On Thu 04-02-16 12:56:19, Ross Zwisler wrote:
On Wed, Feb 03, 2016 at 11:46:11AM +0100, Jan Kara wrote:
> On Tue 02-02-16 10:34:56, Ross Zwisler wrote:
> > On Tue, Feb 02, 2016 at 09:10:24AM -0800, Dan Williams wrote:
> > > On Tue, Feb 2, 2016 at 8:46 AM, Jan Kara <jack(a)suse.cz> wrote:
> > > > On Tue 02-02-16 08:33:56, Dan Williams wrote:
> > > >> On Tue, Feb 2, 2016 at 3:17 AM, Jan Kara <jack(a)suse.cz>
> > > >> [..]
> > > >> > I see, thanks for explanation. So I'm OK with changing
what is stored in
> > > >> > the radix tree to accommodate this use case but my
reservation that we IHMO
> > > >> > have other more pressing things to fix remains...
> > > >>
> > > >> We don't need pfns in the radix to support XFS RT
> > > >> Just call get_blocks() again and use the sector, or am I missing
> > > >> something?
> > > >
> > > > You are correct. But if you decide to pay the cost of additional
> > > > get_block() call, you only need the dirty tag in the radix tree and
> > > > else. So my understanding was that the whole point of games with
> > > > is avoiding this extra get_block() calls for fsync().
> > > >
> > >
> > > DAX-fsync() is already a potentially expensive operation to cover data
> > > durability guarantees for DAX-unaware applications.
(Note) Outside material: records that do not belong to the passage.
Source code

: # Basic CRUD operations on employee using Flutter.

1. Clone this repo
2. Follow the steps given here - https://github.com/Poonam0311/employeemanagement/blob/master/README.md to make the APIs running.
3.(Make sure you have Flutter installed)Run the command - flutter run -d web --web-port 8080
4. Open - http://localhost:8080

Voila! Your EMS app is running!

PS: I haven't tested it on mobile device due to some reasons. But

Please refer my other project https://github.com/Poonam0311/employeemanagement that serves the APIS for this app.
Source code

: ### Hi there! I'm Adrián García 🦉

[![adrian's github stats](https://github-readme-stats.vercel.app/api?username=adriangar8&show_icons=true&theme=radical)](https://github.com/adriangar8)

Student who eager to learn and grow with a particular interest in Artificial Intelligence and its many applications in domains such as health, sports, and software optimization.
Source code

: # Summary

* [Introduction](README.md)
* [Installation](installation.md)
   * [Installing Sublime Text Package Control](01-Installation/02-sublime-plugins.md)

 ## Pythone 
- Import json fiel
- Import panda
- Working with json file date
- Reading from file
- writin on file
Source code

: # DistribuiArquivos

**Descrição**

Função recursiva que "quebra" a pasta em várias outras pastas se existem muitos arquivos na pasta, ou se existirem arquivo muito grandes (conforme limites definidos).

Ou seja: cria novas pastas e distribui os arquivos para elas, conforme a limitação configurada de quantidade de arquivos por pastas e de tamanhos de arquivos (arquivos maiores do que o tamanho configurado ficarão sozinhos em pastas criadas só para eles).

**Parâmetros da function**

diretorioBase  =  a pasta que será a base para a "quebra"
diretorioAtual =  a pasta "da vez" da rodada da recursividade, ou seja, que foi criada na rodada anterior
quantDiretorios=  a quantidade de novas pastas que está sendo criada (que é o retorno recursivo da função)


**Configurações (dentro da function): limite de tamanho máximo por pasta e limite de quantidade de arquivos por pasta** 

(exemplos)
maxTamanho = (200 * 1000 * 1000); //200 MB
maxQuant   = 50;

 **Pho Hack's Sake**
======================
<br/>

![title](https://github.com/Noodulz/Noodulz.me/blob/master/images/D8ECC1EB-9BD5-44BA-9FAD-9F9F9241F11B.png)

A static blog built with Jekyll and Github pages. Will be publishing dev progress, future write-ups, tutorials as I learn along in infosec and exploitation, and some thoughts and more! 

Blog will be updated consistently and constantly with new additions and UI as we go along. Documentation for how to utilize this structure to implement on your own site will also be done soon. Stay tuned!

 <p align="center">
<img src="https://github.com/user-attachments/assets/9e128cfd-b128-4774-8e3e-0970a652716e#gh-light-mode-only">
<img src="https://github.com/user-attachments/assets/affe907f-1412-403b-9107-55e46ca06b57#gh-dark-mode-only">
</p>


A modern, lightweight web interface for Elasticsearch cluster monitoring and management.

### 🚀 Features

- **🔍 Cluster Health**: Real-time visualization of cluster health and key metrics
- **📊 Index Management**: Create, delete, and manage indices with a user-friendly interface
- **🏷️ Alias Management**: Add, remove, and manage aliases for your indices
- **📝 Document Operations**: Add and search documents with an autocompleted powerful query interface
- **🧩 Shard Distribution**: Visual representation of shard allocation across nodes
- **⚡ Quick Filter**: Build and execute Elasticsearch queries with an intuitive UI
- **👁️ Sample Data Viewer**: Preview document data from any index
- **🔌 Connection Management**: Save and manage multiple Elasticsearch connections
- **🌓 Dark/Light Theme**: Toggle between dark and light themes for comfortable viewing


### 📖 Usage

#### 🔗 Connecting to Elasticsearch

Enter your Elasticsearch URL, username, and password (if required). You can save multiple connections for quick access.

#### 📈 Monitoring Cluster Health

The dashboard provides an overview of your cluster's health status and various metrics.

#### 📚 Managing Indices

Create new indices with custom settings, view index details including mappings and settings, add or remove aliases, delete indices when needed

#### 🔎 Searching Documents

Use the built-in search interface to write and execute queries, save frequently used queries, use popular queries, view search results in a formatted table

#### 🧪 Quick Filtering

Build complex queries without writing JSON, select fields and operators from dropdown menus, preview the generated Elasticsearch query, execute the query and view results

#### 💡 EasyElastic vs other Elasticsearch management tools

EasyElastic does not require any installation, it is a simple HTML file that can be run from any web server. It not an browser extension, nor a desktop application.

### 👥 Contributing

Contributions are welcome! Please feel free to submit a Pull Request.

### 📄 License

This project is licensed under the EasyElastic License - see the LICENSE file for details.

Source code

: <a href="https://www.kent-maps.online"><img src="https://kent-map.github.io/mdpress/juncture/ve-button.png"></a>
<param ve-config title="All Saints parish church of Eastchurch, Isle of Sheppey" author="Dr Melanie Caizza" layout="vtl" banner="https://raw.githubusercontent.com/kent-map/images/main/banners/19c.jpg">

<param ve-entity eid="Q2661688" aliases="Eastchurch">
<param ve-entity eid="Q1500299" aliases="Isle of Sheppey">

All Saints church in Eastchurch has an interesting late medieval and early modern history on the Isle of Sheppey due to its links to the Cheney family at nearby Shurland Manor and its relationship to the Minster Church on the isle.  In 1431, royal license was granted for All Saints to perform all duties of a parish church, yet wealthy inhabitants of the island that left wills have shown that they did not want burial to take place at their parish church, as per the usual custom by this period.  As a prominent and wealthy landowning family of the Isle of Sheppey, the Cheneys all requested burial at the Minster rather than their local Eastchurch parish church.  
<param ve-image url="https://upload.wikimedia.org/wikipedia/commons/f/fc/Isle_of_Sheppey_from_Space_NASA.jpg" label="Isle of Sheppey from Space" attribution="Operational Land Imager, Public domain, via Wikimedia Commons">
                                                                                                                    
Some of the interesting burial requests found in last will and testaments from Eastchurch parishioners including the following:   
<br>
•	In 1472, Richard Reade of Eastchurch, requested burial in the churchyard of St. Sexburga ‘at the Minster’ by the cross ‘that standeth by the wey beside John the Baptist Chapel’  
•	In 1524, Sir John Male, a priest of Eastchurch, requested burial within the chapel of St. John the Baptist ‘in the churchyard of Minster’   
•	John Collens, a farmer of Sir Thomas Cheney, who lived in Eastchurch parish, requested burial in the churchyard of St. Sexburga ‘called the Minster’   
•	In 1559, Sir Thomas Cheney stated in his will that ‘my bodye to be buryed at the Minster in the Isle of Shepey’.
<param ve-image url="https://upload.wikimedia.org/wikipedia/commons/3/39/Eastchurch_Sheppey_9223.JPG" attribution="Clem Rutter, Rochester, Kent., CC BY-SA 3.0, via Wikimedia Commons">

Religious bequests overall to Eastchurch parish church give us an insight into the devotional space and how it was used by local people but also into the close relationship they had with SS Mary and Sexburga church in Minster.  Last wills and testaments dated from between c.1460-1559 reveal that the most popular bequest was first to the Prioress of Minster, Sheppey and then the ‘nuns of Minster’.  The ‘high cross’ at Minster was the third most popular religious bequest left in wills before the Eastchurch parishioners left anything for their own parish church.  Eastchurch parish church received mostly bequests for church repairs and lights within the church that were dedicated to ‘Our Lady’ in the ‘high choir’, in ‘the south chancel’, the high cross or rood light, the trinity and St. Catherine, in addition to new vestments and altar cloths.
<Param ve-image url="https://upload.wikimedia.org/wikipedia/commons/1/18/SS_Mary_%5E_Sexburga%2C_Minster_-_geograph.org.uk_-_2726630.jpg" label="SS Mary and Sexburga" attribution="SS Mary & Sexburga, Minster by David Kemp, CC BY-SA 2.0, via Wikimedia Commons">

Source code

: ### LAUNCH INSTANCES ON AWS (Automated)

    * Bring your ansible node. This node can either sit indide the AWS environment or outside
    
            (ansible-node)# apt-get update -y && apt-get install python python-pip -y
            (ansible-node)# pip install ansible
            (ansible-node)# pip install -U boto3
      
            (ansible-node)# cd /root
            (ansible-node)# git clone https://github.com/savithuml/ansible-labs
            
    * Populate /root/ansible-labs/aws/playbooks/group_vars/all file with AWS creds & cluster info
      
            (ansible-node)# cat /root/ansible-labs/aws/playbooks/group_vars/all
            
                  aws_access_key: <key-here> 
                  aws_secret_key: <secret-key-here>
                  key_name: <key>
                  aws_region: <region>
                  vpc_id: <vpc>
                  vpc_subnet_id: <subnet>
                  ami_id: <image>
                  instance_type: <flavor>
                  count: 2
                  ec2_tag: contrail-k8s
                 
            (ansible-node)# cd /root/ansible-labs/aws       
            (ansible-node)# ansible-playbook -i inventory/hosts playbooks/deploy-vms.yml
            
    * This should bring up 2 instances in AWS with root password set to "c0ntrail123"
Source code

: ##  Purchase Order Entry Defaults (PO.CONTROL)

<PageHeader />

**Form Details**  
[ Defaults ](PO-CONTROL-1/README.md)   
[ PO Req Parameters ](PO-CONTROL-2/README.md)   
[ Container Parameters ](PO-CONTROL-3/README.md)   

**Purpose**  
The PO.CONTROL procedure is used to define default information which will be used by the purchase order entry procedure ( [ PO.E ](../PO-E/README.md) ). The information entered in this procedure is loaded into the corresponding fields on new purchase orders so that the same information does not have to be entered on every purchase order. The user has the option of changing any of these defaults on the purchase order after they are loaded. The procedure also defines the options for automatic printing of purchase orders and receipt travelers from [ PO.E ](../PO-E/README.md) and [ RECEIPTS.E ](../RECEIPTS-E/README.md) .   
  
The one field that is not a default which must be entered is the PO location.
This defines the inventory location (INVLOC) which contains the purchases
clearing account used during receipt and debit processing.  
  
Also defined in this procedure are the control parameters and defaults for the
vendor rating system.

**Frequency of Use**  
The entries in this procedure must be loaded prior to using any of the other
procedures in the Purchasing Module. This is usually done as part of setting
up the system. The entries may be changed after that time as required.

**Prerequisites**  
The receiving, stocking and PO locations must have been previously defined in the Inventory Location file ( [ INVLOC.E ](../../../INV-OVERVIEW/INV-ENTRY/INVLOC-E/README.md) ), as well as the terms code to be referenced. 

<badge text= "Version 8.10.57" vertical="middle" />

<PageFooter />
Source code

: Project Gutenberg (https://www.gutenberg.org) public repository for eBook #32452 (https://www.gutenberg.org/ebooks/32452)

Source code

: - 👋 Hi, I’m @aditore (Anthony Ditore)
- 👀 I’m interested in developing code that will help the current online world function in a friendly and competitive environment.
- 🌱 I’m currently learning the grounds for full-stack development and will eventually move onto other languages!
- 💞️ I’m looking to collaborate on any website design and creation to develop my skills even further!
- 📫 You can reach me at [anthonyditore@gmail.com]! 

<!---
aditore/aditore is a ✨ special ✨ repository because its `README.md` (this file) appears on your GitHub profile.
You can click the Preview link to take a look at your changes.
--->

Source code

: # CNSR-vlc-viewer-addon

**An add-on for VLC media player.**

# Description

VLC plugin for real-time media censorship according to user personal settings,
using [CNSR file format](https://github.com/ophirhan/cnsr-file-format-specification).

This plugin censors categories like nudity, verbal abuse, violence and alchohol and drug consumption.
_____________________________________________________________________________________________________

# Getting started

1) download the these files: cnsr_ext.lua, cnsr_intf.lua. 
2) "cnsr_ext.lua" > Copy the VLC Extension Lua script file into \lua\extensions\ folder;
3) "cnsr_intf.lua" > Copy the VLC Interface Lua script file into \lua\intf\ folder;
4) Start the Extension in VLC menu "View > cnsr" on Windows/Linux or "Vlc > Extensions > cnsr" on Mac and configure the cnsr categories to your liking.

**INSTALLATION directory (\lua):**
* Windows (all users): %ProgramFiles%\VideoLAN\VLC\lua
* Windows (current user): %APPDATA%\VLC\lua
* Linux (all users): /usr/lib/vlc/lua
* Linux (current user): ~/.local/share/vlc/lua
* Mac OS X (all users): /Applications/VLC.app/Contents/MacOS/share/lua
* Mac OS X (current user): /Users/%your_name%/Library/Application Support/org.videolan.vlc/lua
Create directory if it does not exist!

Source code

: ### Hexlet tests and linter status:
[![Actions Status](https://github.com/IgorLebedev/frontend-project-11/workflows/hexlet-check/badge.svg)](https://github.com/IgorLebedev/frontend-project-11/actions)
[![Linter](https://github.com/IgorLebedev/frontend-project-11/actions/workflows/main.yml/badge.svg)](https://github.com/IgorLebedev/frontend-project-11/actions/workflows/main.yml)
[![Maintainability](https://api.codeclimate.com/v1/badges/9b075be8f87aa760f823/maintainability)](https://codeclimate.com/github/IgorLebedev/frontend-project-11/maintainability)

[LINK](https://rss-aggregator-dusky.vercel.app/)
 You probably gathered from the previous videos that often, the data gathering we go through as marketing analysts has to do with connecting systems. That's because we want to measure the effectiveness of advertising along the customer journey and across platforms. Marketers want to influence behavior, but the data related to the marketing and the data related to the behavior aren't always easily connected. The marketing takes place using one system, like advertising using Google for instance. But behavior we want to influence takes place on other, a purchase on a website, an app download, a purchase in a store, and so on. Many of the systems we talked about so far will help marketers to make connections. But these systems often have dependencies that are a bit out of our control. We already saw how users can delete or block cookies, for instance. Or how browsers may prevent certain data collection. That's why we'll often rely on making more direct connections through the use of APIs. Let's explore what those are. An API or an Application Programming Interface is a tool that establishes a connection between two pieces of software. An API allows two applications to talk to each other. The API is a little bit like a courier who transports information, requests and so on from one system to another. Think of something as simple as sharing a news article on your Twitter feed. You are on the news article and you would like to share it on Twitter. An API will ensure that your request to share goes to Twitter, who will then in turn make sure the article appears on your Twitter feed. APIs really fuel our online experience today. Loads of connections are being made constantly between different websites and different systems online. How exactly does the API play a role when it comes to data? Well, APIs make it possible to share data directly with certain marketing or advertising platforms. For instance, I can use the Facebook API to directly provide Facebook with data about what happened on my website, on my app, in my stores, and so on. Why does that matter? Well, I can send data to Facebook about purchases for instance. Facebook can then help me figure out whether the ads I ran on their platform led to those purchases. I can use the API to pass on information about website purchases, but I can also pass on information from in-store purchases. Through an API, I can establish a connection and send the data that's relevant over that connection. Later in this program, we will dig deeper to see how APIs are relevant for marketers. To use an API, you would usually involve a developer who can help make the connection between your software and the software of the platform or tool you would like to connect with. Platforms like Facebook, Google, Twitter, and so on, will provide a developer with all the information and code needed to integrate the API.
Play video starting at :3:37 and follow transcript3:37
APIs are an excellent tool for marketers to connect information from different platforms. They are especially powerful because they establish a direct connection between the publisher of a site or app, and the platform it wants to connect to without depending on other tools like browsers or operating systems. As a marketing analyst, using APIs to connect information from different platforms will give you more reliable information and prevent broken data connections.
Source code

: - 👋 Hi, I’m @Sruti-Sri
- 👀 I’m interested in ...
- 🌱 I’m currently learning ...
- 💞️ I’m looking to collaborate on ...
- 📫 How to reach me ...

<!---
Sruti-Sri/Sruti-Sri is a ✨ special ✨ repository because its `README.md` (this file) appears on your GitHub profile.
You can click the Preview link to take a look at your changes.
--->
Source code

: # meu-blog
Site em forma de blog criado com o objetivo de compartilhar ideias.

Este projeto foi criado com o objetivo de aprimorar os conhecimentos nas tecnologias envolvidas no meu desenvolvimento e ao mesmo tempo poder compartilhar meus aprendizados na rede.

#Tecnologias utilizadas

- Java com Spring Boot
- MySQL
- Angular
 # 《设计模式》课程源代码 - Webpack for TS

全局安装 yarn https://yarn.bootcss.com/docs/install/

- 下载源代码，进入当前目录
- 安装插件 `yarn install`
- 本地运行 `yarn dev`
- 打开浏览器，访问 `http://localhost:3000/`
A DAX-aware
> > > application is going to skip fsync, and the get_blocks() cost, to do
> > > cache management itself.
> > >
> > > Willy pointed out some other potential benefits, assuming a suitable
> > > replacement for the protections afforded by the block-device
> > > percpu_ref counter can be found. However, optimizing for the
> > > DAX-unaware-application case seems the wrong motivation to me.
> > Oh, no, the primary issue with calling get_block() in the fsync path isn't
> > performance. It's that we don't have any idea what get_block()
> > call.
> > The fault handler calls all come from the filesystem directly, so they can
> > easily give us an appropriate get_block() function pointer. But the
> > dax_writeback_mapping_range() calls come from the generic code in
> > mm/filemap.c, and don't know what get_block() to pass in.
> > During one iteration I had the calls to dax_writeback_mapping_range()
> > happening in the filesystem fsync code so that it could pass in get_block(),
> > but Dave Chinner pointed out that this misses other paths in the filesystem
> > that need to have things flushed via a call to filemap_write_and_wait_range().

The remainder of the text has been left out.